[Stored data entries]
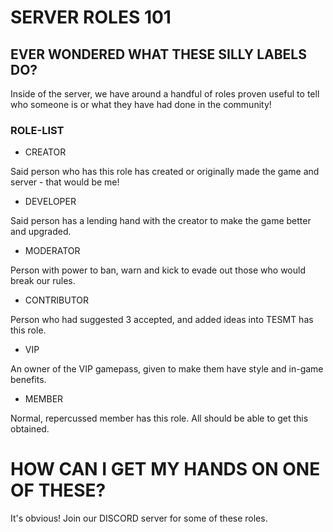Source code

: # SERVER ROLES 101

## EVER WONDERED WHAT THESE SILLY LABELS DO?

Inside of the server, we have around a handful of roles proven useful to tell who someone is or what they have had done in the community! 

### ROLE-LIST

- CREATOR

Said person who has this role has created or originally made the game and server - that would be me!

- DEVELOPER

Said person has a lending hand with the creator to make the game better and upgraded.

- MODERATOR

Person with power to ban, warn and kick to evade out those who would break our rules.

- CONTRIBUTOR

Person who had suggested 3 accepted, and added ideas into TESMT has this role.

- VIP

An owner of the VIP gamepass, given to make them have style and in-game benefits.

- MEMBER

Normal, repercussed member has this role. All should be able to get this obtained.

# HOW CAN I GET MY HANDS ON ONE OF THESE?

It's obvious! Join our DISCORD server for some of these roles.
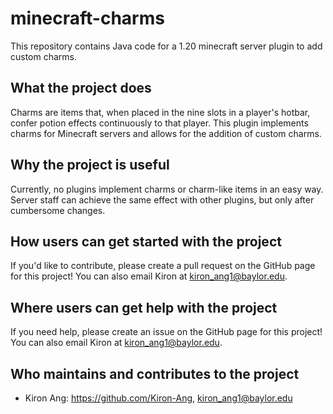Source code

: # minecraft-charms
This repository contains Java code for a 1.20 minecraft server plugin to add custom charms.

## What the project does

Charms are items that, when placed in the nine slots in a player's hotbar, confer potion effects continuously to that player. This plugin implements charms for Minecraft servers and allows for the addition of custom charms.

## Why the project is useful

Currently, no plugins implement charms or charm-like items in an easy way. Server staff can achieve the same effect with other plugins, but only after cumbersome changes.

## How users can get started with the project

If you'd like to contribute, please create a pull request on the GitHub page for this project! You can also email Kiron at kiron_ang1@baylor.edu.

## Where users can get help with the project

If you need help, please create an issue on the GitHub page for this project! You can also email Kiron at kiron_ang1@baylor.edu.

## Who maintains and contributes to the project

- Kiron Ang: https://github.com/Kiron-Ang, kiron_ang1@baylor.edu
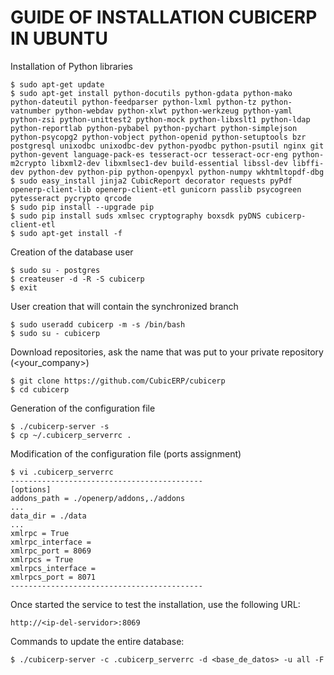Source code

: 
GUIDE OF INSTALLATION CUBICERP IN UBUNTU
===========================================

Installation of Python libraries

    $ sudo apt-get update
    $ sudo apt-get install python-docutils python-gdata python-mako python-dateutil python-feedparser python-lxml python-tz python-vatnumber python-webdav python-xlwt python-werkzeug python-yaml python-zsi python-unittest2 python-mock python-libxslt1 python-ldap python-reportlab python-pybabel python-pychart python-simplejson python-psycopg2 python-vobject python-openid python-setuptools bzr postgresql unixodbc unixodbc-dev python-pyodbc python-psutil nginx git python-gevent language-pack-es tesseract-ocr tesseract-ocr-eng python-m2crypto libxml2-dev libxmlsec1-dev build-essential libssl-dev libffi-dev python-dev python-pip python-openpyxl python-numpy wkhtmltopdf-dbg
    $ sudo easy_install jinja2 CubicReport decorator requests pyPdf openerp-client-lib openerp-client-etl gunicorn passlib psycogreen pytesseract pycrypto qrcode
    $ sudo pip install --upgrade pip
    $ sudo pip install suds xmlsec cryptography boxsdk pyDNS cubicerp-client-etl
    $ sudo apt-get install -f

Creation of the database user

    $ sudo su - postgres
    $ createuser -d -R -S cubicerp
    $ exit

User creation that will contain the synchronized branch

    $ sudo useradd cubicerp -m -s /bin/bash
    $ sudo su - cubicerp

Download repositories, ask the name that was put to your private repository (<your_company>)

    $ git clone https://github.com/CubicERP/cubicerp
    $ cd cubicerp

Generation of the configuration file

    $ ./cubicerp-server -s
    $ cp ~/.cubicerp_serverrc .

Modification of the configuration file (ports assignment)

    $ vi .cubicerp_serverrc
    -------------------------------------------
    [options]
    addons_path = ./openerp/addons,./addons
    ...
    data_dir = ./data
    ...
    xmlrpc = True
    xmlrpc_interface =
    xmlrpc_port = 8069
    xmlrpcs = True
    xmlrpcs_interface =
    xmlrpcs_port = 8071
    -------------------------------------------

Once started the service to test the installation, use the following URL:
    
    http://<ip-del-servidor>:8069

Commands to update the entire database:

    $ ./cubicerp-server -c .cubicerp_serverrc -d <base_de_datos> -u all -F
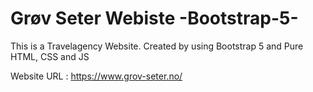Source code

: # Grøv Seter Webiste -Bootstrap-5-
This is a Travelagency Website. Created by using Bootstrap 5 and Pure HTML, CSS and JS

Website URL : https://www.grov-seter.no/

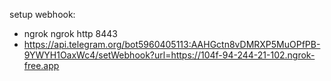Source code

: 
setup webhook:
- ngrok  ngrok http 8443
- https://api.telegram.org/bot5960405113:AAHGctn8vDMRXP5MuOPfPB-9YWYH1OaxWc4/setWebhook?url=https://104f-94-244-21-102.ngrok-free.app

▶ _AIM OF THE TASK_: Return all lines of the data in which the string "like" appears.

▶ _TASK RESPONSE_:
Currently, no plugins implement charms or charm-like items in an easy way. Server staff can achieve the same effect with other plugins, but only after cumbersome changes.
If you'd like to contribute, please create a pull request on the GitHub page for this project! You can also email Kiron at kiron_ang1@baylor.edu.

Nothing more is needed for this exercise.